Of the lines below, reproduce exactly those from the line containing "could lead to" to the end, including both the first and the last.

(Rendered images with source text)
== == ==

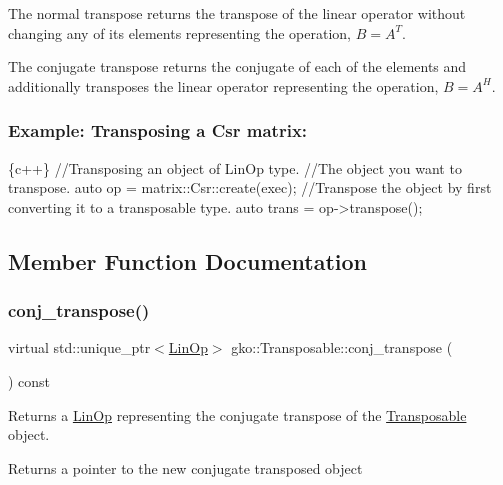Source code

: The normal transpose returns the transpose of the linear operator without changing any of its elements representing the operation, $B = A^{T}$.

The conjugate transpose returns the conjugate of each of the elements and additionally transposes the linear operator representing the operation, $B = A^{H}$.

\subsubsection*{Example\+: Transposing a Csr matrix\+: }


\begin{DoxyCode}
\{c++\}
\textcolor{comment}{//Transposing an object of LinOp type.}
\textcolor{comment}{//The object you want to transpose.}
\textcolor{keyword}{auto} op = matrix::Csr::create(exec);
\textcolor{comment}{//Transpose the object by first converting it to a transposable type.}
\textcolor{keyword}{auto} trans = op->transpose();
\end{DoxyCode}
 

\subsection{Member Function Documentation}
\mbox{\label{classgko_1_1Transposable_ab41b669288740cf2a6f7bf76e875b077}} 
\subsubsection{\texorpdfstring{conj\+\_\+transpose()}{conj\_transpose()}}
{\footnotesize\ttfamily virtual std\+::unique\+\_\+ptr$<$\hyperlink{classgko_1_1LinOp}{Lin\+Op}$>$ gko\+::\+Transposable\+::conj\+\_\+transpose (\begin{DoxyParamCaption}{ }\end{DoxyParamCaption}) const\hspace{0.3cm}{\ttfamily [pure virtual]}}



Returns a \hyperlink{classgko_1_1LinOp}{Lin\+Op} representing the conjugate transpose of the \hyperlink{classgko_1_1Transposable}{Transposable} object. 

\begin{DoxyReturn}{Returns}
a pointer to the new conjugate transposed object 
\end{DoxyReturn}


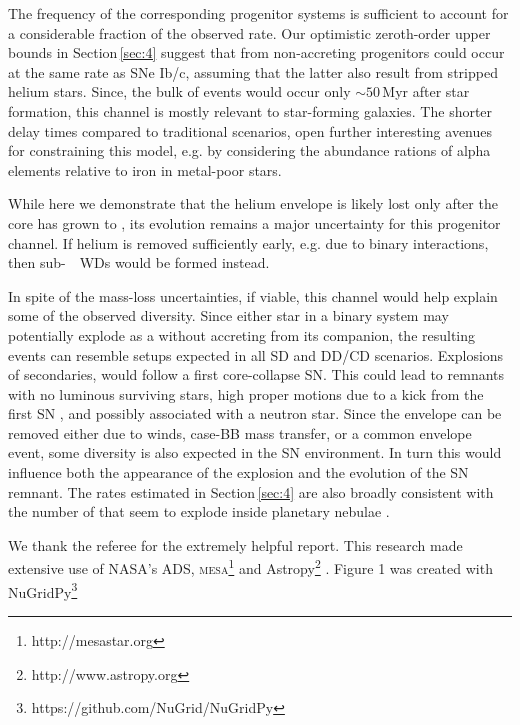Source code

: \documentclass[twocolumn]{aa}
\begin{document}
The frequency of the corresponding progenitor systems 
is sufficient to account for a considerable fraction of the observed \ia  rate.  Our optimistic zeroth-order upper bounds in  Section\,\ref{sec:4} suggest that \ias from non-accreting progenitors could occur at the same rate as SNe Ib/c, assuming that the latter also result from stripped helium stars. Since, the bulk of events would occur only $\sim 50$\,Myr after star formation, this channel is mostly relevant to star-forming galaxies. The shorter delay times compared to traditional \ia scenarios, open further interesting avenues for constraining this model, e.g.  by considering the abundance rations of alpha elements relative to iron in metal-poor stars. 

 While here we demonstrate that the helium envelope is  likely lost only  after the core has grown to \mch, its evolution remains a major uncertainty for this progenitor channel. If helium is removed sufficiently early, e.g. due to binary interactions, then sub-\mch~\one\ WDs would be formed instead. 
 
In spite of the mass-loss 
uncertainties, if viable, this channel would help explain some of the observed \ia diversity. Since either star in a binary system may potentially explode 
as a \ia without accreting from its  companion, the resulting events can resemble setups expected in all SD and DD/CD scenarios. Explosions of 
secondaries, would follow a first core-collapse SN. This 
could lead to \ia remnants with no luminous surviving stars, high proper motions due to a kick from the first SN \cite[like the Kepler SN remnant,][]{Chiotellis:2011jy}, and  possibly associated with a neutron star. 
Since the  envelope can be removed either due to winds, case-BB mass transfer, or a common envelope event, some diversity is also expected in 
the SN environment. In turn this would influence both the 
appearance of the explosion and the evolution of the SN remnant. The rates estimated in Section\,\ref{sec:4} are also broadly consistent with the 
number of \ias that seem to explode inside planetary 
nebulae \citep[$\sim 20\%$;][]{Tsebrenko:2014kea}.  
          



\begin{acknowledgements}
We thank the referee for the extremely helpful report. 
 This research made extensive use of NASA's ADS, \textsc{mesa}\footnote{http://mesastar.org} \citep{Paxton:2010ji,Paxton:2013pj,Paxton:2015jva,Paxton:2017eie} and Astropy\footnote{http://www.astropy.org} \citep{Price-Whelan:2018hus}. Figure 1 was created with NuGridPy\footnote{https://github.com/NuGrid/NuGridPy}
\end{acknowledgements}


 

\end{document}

== == ==

● ANSWER FOR THE TASK
could lead to \ia remnants with no luminous surviving stars, high proper motions due to a kick from the first SN \cite[like the Kepler SN remnant,][]{Chiotellis:2011jy}, and  possibly associated with a neutron star. 
Since the  envelope can be removed either due to winds, case-BB mass transfer, or a common envelope event, some diversity is also expected in 
the SN environment. In turn this would influence both the 
appearance of the explosion and the evolution of the SN remnant. The rates estimated in Section\,\ref{sec:4} are also broadly consistent with the 
number of \ias that seem to explode inside planetary 
nebulae \citep[$\sim 20\%$;][]{Tsebrenko:2014kea}.  
          



\begin{acknowledgements}
We thank the referee for the extremely helpful report. 
 This research made extensive use of NASA's ADS, \textsc{mesa}\footnote{http://mesastar.org} \citep{Paxton:2010ji,Paxton:2013pj,Paxton:2015jva,Paxton:2017eie} and Astropy\footnote{http://www.astropy.org} \citep{Price-Whelan:2018hus}. Figure 1 was created with NuGridPy\footnote{https://github.com/NuGrid/NuGridPy}
\end{acknowledgements}


 

\end{document}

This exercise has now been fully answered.